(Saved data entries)
+++++

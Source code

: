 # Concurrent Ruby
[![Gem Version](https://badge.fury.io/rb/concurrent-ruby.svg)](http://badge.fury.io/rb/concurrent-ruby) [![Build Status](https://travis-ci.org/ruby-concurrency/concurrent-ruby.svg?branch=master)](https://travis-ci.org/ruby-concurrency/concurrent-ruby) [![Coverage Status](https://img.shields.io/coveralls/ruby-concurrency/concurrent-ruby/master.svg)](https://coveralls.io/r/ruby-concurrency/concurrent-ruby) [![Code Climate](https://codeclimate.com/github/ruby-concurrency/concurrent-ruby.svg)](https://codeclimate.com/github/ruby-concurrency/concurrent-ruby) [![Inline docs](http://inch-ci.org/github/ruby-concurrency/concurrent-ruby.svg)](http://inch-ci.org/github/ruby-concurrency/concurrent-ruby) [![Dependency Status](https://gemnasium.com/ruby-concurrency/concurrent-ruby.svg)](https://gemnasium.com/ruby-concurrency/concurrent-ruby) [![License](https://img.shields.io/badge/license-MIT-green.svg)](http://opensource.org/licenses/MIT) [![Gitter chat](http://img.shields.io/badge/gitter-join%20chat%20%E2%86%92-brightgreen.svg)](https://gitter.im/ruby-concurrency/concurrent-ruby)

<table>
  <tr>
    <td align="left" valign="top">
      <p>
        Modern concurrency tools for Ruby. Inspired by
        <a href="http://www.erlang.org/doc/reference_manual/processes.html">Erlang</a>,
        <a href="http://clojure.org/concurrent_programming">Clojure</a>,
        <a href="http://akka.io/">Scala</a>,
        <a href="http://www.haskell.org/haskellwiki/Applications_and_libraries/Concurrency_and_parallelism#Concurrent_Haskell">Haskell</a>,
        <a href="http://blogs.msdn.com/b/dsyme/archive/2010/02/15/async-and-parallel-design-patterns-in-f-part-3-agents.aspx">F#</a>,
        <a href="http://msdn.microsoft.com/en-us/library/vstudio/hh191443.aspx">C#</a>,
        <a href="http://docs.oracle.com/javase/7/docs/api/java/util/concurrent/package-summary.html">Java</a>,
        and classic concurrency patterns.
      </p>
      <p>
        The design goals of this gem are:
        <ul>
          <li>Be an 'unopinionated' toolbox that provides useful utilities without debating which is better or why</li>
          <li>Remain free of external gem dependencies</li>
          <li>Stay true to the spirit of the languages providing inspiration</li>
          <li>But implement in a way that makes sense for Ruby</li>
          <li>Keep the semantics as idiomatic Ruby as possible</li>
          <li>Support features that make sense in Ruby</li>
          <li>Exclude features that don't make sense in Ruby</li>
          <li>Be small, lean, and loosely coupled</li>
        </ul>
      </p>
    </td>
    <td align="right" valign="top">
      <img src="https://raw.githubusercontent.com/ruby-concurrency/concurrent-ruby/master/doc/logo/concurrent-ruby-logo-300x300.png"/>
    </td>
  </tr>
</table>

+++++

-- WORK INSTRUCTIONS --
If a line above holds the word "that", copy it.

-- WRITTEN ANSWER --
          <li>Be an 'unopinionated' toolbox that provides useful utilities without debating which is better or why</li>
          <li>But implement in a way that makes sense for Ruby</li>
          <li>Support features that make sense in Ruby</li>
          <li>Exclude features that don't make sense in Ruby</li>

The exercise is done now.